In a 2012 National Geographic article, Fran Smith wrote that “babies going through opioid withdrawal have a distinct way of crying: a short, anguished, high-pitched wail, repeated over and over.”

 

Drug Use During Pregnancy Criminalized

 

As of July 1, 2018, twenty-three states (including Texas) and the District of Columbia have passed laws that make drug use by women during pregnancy a form of child abuse.

 

In July of 2012, U.S. District Court Judge Thomas Varlan sentenced 27-year-old Lacey Weld to a 151-month term, in part because she was used meth while pregnant during a methamphetamine manufacturing operation.
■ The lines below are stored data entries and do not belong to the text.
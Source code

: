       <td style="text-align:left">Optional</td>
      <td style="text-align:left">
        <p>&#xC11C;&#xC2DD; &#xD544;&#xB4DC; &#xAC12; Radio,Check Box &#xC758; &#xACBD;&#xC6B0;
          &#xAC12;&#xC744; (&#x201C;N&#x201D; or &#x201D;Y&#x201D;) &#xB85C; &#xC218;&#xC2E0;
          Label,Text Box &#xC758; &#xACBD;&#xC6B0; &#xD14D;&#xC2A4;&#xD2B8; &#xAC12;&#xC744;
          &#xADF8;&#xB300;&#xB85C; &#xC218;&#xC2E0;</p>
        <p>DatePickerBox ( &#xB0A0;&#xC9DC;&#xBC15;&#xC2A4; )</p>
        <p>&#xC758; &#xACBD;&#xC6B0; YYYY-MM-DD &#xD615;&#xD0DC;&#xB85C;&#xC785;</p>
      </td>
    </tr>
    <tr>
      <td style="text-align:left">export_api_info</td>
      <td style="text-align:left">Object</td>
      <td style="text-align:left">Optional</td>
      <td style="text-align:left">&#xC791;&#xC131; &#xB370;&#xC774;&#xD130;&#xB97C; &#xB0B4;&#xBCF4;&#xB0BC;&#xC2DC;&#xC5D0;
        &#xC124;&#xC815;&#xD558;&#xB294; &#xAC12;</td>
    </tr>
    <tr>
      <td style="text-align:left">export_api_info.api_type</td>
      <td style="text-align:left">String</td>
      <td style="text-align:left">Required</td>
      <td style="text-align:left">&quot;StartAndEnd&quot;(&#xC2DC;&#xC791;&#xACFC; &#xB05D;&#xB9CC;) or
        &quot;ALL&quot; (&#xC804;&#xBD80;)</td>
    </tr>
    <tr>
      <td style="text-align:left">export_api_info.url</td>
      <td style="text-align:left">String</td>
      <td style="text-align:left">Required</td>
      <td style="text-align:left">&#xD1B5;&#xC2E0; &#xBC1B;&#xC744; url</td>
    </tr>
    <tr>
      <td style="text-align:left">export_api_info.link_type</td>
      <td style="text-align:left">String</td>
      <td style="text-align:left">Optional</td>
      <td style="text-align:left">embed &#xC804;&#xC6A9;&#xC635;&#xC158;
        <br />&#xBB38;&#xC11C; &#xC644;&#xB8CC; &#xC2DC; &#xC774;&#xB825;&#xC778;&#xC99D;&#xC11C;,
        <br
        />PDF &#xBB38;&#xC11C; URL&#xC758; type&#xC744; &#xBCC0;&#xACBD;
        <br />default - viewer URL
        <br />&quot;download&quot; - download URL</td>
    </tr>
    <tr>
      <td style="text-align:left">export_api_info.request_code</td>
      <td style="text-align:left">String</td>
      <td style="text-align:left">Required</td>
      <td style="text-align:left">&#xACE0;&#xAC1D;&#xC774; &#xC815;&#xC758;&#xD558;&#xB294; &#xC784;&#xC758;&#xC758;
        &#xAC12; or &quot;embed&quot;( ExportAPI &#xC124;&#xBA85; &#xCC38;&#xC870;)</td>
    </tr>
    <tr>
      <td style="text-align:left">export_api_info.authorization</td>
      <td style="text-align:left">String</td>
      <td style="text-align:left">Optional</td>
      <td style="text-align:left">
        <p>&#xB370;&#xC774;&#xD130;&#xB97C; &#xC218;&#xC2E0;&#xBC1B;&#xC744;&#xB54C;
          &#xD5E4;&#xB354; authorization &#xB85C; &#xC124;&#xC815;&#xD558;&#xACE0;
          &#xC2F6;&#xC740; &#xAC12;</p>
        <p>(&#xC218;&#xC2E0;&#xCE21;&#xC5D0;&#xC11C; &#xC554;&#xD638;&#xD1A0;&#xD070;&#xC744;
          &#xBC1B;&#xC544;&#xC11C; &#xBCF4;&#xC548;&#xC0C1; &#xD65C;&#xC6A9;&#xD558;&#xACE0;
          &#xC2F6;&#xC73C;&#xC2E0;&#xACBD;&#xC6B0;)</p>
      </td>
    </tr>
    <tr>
The Court imposed a six-level enhancement for exposing her unborn child to a substantial risk of harm.  Even though Weld’s baby was not addicted to meth when born, her case became a rallying cry for women’s rights groups and civil libertarians opposed to criminalizing pregnancy.

 

Last November a Mississippi woman was given a 15-year sentence for exposing her unborn child to opioids.  The sentence was given after the woman plead guilty to prescription fraud and child abuse by exposing her unborn child to opiates.

 

The harm caused by drug abuse during pregnancy is direct, and long lasting. However, punishing women who are desperately addicted to drugs is counterproductive and misguided.  Early intervention and treatment are much more productive methods of preventing invitro exposure to drugs.

 

We do not believe that the criminal justice system, and the lawmakers who shape its policies, should make addition to drugs, particularly the drugs de jure, in this case opiates, more serious than many intentionally violent criminal offenses. The issue of drug addiction is much too complicated to be dealt with through criminal sentencing.